当前位置：网站首页>Solution to network access packet loss of Tencent cloud international ECS

Solution to network access packet loss of Tencent cloud international ECS

2022-06-25 00:23:00 【87cloud】

This article mainly introduces the main reasons that may cause packet loss in ECs network access , And corresponding troubleshooting 、 resolvent . Let's talk to 87cloud Learn about the solutions to the problem of network access packet loss of Tencent cloud international ECs ：

Possible causes

The possible causes of packet loss in ECs network access are as follows ：

Caused by triggering speed limit TCP Packet loss
Caused by triggering speed limit UDP Packet loss
Trigger soft interrupt packet loss
UDP Send buffer full
UDP Receive buffer full
TCP Full connection queue full
TCP Request overflow
The number of connections has reached the maximum
iptables policy Set relevant rules

Prerequisite

Log in to the instance before locating and handling the problem , For details, see Sign in Linux example And Sign in Windows example .

Fault handling

Caused by triggering speed limit TCP Packet loss

ECS instances have multiple specifications , And different specifications have different network performance . When the bandwidth or packet volume of the instance exceeds the standard corresponding to the instance specification , It will trigger the speed limit on the platform side , Cause packet loss . The troubleshooting and handling steps are as follows ：

Check the bandwidth and packet volume of the instance .
Linux Instance executable sar -n DEV 2 Command to view bandwidth and packet size . among ,rxpck/s and txpck/s The indicator is the number of packets sent and received ,rxkB/s and txkB/s The indicator is the transceiver bandwidth .
Compare the obtained bandwidth and packet size data Example specifications , Check whether the instance specification and performance bottleneck are reached .

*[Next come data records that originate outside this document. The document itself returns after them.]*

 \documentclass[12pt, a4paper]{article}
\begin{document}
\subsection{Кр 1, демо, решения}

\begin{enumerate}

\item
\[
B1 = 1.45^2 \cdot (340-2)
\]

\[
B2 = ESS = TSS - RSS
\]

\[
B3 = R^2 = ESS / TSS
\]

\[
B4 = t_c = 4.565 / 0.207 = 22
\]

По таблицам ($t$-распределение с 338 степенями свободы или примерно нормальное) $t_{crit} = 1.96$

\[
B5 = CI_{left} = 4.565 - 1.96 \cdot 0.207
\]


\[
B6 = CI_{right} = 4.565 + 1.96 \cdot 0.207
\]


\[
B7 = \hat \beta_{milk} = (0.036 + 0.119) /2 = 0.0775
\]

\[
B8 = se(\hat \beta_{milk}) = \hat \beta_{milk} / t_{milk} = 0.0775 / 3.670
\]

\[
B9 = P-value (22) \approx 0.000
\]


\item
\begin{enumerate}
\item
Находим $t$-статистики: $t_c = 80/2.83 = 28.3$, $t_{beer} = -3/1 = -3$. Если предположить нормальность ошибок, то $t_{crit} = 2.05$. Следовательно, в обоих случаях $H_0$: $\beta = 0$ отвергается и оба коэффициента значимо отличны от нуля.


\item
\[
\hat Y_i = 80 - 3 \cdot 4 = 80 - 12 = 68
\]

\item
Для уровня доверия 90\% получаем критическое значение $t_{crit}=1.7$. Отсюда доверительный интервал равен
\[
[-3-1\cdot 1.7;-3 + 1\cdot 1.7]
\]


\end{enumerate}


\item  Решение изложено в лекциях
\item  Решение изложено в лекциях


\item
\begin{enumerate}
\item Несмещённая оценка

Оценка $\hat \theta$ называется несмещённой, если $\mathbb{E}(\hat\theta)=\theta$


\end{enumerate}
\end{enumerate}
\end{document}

yes , You need to upgrade the instance specification or adjust the business volume .
no , If the instance specification is not reached, the performance bottleneck , You can go through Submit work order Further positioning processing .

Caused by triggering speed limit UDP Packet loss

Reference resources Caused by triggering speed limit TCP Packet loss step , Judge whether the packet loss is caused by the performance bottleneck of the instance specification .

yes , You need to upgrade the instance specification or adjust the business volume .
If the instance specification is not reached, the performance bottleneck , The platform may be responsible for DNS Requests for additional frequency limits cause . When the overall bandwidth or packet volume of the instance reaches the performance bottleneck of the instance specification , May trigger DNS Request speed limit and appear UDP Packet loss . It can be done by Submit work order Further positioning processing .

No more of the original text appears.